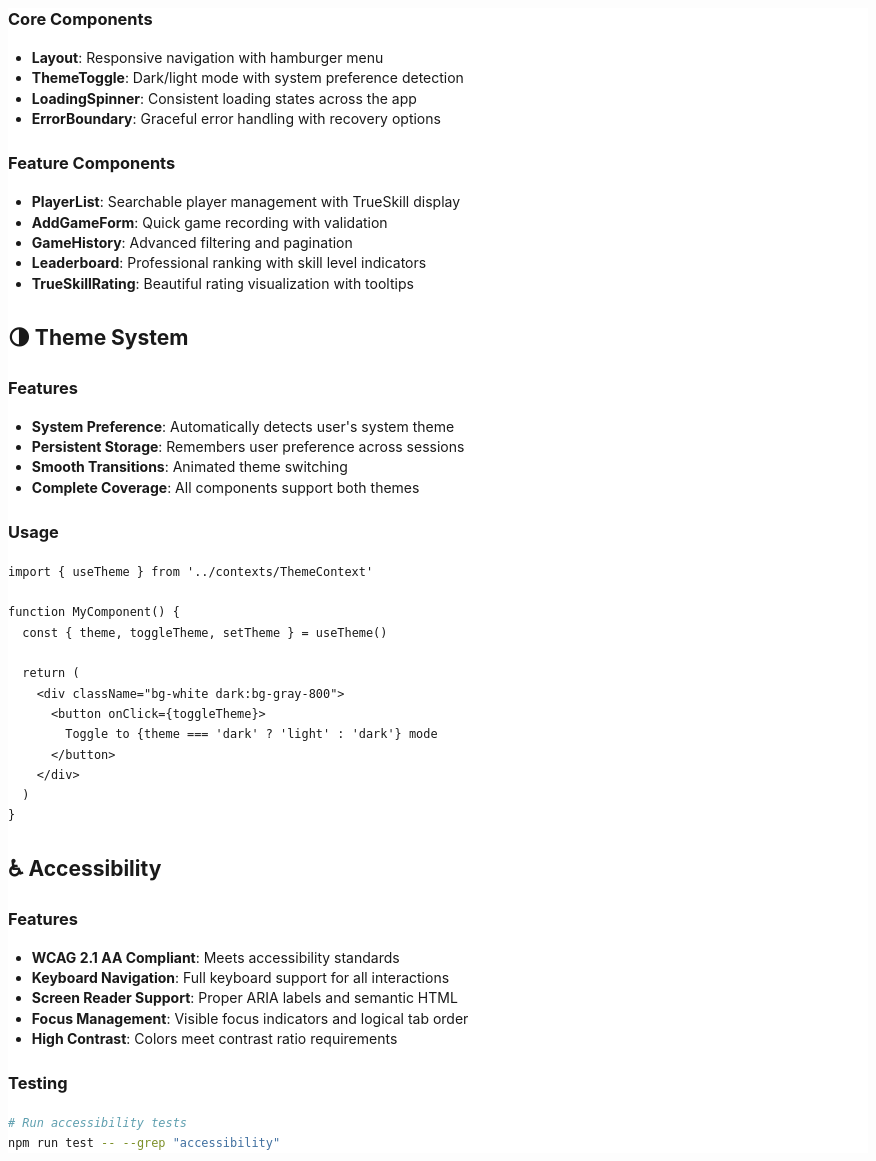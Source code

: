 ### Core Components
- **Layout**: Responsive navigation with hamburger menu
- **ThemeToggle**: Dark/light mode with system preference detection
- **LoadingSpinner**: Consistent loading states across the app
- **ErrorBoundary**: Graceful error handling with recovery options

### Feature Components
- **PlayerList**: Searchable player management with TrueSkill display
- **AddGameForm**: Quick game recording with validation
- **GameHistory**: Advanced filtering and pagination
- **Leaderboard**: Professional ranking with skill level indicators
- **TrueSkillRating**: Beautiful rating visualization with tooltips

## 🌗 Theme System

### Features
- **System Preference**: Automatically detects user's system theme
- **Persistent Storage**: Remembers user preference across sessions
- **Smooth Transitions**: Animated theme switching
- **Complete Coverage**: All components support both themes

### Usage
```tsx
import { useTheme } from '../contexts/ThemeContext'

function MyComponent() {
  const { theme, toggleTheme, setTheme } = useTheme()

  return (
    <div className="bg-white dark:bg-gray-800">
      <button onClick={toggleTheme}>
        Toggle to {theme === 'dark' ? 'light' : 'dark'} mode
      </button>
    </div>
  )
}
```

## ♿ Accessibility

### Features
- **WCAG 2.1 AA Compliant**: Meets accessibility standards
- **Keyboard Navigation**: Full keyboard support for all interactions
- **Screen Reader Support**: Proper ARIA labels and semantic HTML
- **Focus Management**: Visible focus indicators and logical tab order
- **High Contrast**: Colors meet contrast ratio requirements

### Testing
```bash
# Run accessibility tests
npm run test -- --grep "accessibility"
```
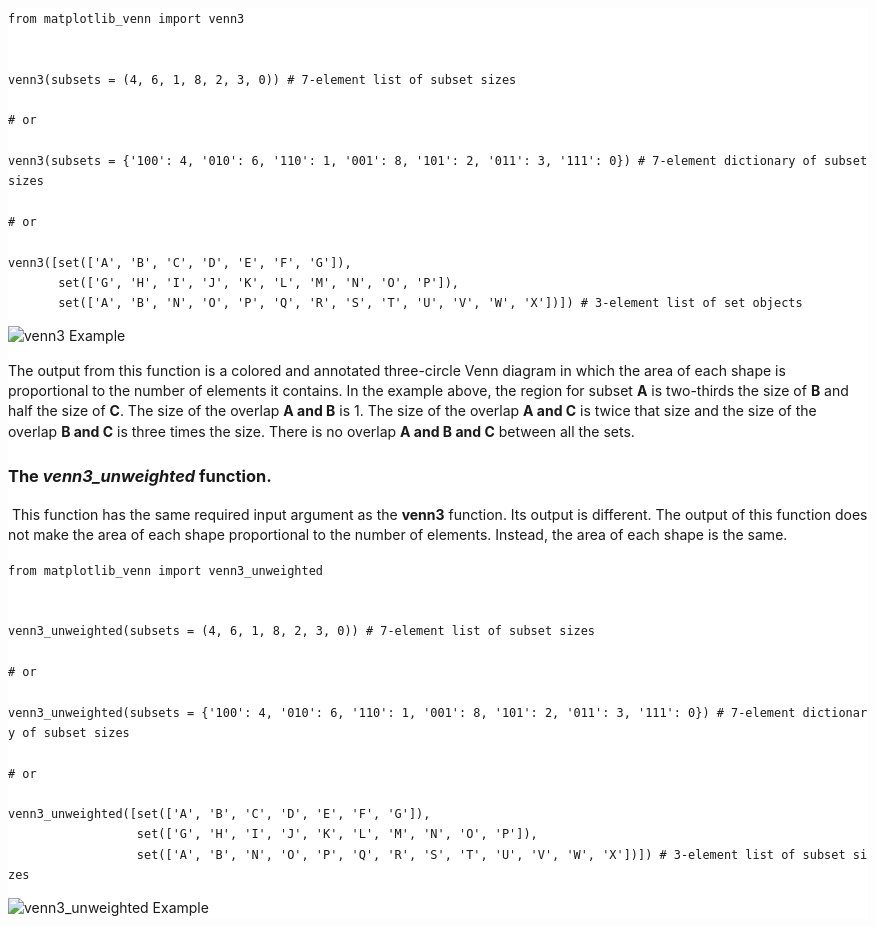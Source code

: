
 ```
from matplotlib_venn import venn3


venn3(subsets = (4, 6, 1, 8, 2, 3, 0)) # 7-element list of subset sizes

# or

venn3(subsets = {'100': 4, '010': 6, '110': 1, '001': 8, '101': 2, '011': 3, '111': 0}) # 7-element dictionary of subset sizes

# or 

venn3([set(['A', 'B', 'C', 'D', 'E', 'F', 'G']), 
       set(['G', 'H', 'I', 'J', 'K', 'L', 'M', 'N', 'O', 'P']), 
       set(['A', 'B', 'N', 'O', 'P', 'Q', 'R', 'S', 'T', 'U', 'V', 'W', 'X'])]) # 3-element list of set objects
```
![venn3 Example](https://github.com/monstott/Blogs/raw/master/venn3example.png)

The output from this function is a colored and annotated three-circle Venn diagram in which the area of each shape is proportional to the number of elements it contains. In the example above, the region for subset **A** is two-thirds the size of **B** and half the size of **C**. The size of the overlap **A and B** is 1. The size of the overlap **A and C** is  twice that size and the size of the overlap **B and C** is three times the size. There is no overlap **A and B and C** between all the sets. 

### The *venn3_unweighted* function.
​
This function has the same required input argument as the **venn3** function. Its output is different. The output of this function does not make the area of each shape proportional to the number of elements. Instead, the area of each shape is the same.
​
```
from matplotlib_venn import venn3_unweighted

​
venn3_unweighted(subsets = (4, 6, 1, 8, 2, 3, 0)) # 7-element list of subset sizes

# or

venn3_unweighted(subsets = {'100': 4, '010': 6, '110': 1, '001': 8, '101': 2, '011': 3, '111': 0}) # 7-element dictionary of subset sizes
​
# or
​
venn3_unweighted([set(['A', 'B', 'C', 'D', 'E', 'F', 'G']), 
                  set(['G', 'H', 'I', 'J', 'K', 'L', 'M', 'N', 'O', 'P']), 
                  set(['A', 'B', 'N', 'O', 'P', 'Q', 'R', 'S', 'T', 'U', 'V', 'W', 'X'])]) # 3-element list of subset sizes
```
![venn3_unweighted Example](https://github.com/monstott/Blogs/raw/master/venn3unweightedexample.png)
​
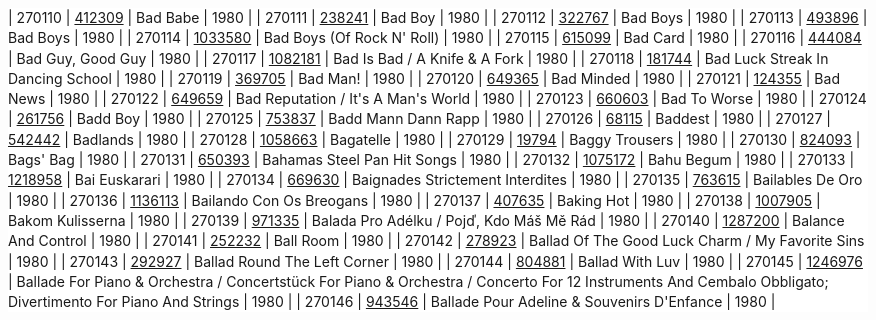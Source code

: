 | 270110 | [412309](https://www.discogs.com/master/412309) | Bad Babe | 1980 |
| 270111 | [238241](https://www.discogs.com/master/238241) | Bad Boy | 1980 |
| 270112 | [322767](https://www.discogs.com/master/322767) | Bad Boys | 1980 |
| 270113 | [493896](https://www.discogs.com/master/493896) | Bad Boys | 1980 |
| 270114 | [1033580](https://www.discogs.com/master/1033580) | Bad Boys (Of Rock N' Roll) | 1980 |
| 270115 | [615099](https://www.discogs.com/master/615099) | Bad Card | 1980 |
| 270116 | [444084](https://www.discogs.com/master/444084) | Bad Guy, Good Guy | 1980 |
| 270117 | [1082181](https://www.discogs.com/master/1082181) | Bad Is Bad / A Knife & A Fork | 1980 |
| 270118 | [181744](https://www.discogs.com/master/181744) | Bad Luck Streak In Dancing School | 1980 |
| 270119 | [369705](https://www.discogs.com/master/369705) | Bad Man! | 1980 |
| 270120 | [649365](https://www.discogs.com/master/649365) | Bad Minded | 1980 |
| 270121 | [124355](https://www.discogs.com/master/124355) | Bad News | 1980 |
| 270122 | [649659](https://www.discogs.com/master/649659) | Bad Reputation / It's A Man's World | 1980 |
| 270123 | [660603](https://www.discogs.com/master/660603) | Bad To Worse | 1980 |
| 270124 | [261756](https://www.discogs.com/master/261756) | Badd Boy | 1980 |
| 270125 | [753837](https://www.discogs.com/master/753837) | Badd Mann Dann Rapp | 1980 |
| 270126 | [68115](https://www.discogs.com/master/68115) | Baddest | 1980 |
| 270127 | [542442](https://www.discogs.com/master/542442) | Badlands | 1980 |
| 270128 | [1058663](https://www.discogs.com/master/1058663) | Bagatelle | 1980 |
| 270129 | [19794](https://www.discogs.com/master/19794) | Baggy Trousers | 1980 |
| 270130 | [824093](https://www.discogs.com/master/824093) | Bags'  Bag | 1980 |
| 270131 | [650393](https://www.discogs.com/master/650393) | Bahamas Steel Pan Hit Songs | 1980 |
| 270132 | [1075172](https://www.discogs.com/master/1075172) | Bahu Begum | 1980 |
| 270133 | [1218958](https://www.discogs.com/master/1218958) | Bai Euskarari | 1980 |
| 270134 | [669630](https://www.discogs.com/master/669630) | Baignades Strictement Interdites | 1980 |
| 270135 | [763615](https://www.discogs.com/master/763615) | Bailables De Oro | 1980 |
| 270136 | [1136113](https://www.discogs.com/master/1136113) | Bailando Con Os Breogans | 1980 |
| 270137 | [407635](https://www.discogs.com/master/407635) | Baking Hot | 1980 |
| 270138 | [1007905](https://www.discogs.com/master/1007905) | Bakom Kulisserna | 1980 |
| 270139 | [971335](https://www.discogs.com/master/971335) | Balada Pro Adélku / Pojď, Kdo Máš Mě Rád | 1980 |
| 270140 | [1287200](https://www.discogs.com/master/1287200) | Balance And Control | 1980 |
| 270141 | [252232](https://www.discogs.com/master/252232) | Ball Room | 1980 |
| 270142 | [278923](https://www.discogs.com/master/278923) | Ballad Of The Good Luck Charm / My Favorite Sins | 1980 |
| 270143 | [292927](https://www.discogs.com/master/292927) | Ballad Round The Left Corner | 1980 |
| 270144 | [804881](https://www.discogs.com/master/804881) | Ballad With Luv | 1980 |
| 270145 | [1246976](https://www.discogs.com/master/1246976) | Ballade For Piano & Orchestra / Concertstück For Piano & Orchestra / Concerto For 12 Instruments And Cembalo Obbligato; Divertimento For Piano And Strings | 1980 |
| 270146 | [943546](https://www.discogs.com/master/943546) | Ballade Pour Adeline & Souvenirs D'Enfance | 1980 |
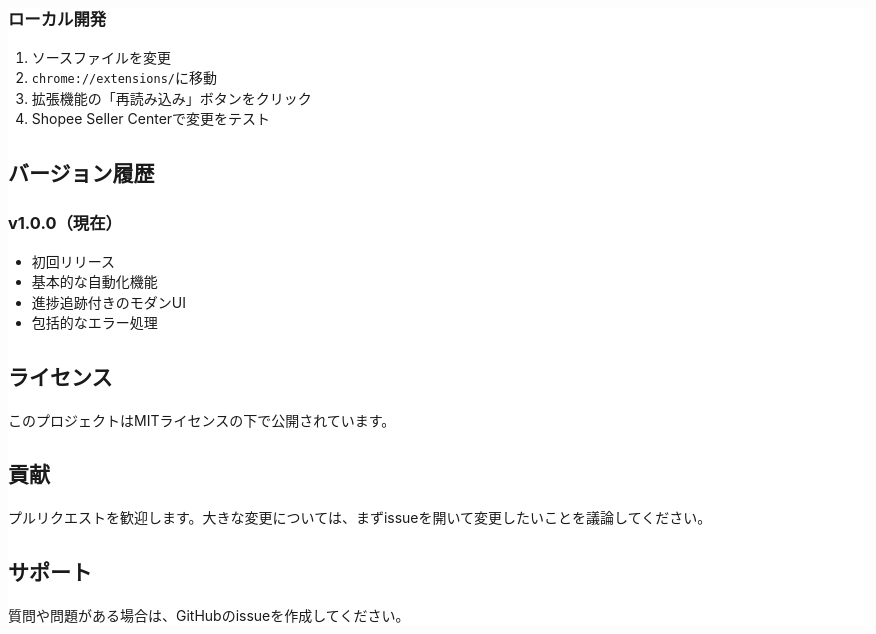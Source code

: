 ### ローカル開発
1. ソースファイルを変更
2. `chrome://extensions/`に移動
3. 拡張機能の「再読み込み」ボタンをクリック
4. Shopee Seller Centerで変更をテスト

## バージョン履歴

### v1.0.0（現在）
- 初回リリース
- 基本的な自動化機能
- 進捗追跡付きのモダンUI
- 包括的なエラー処理

## ライセンス

このプロジェクトはMITライセンスの下で公開されています。

## 貢献

プルリクエストを歓迎します。大きな変更については、まずissueを開いて変更したいことを議論してください。

## サポート

質問や問題がある場合は、GitHubのissueを作成してください。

§ **Requirement**: Out of the data above, transcribe exactly and only the lines starting with the line that has "Control | 1980 |" and going on through the line that has "Sins | 1980 |", both included.

§ **Problem solution**:
| 270140 | [1287200](https://www.discogs.com/master/1287200) | Balance And Control | 1980 |
| 270141 | [252232](https://www.discogs.com/master/252232) | Ball Room | 1980 |
| 270142 | [278923](https://www.discogs.com/master/278923) | Ballad Of The Good Luck Charm / My Favorite Sins | 1980 |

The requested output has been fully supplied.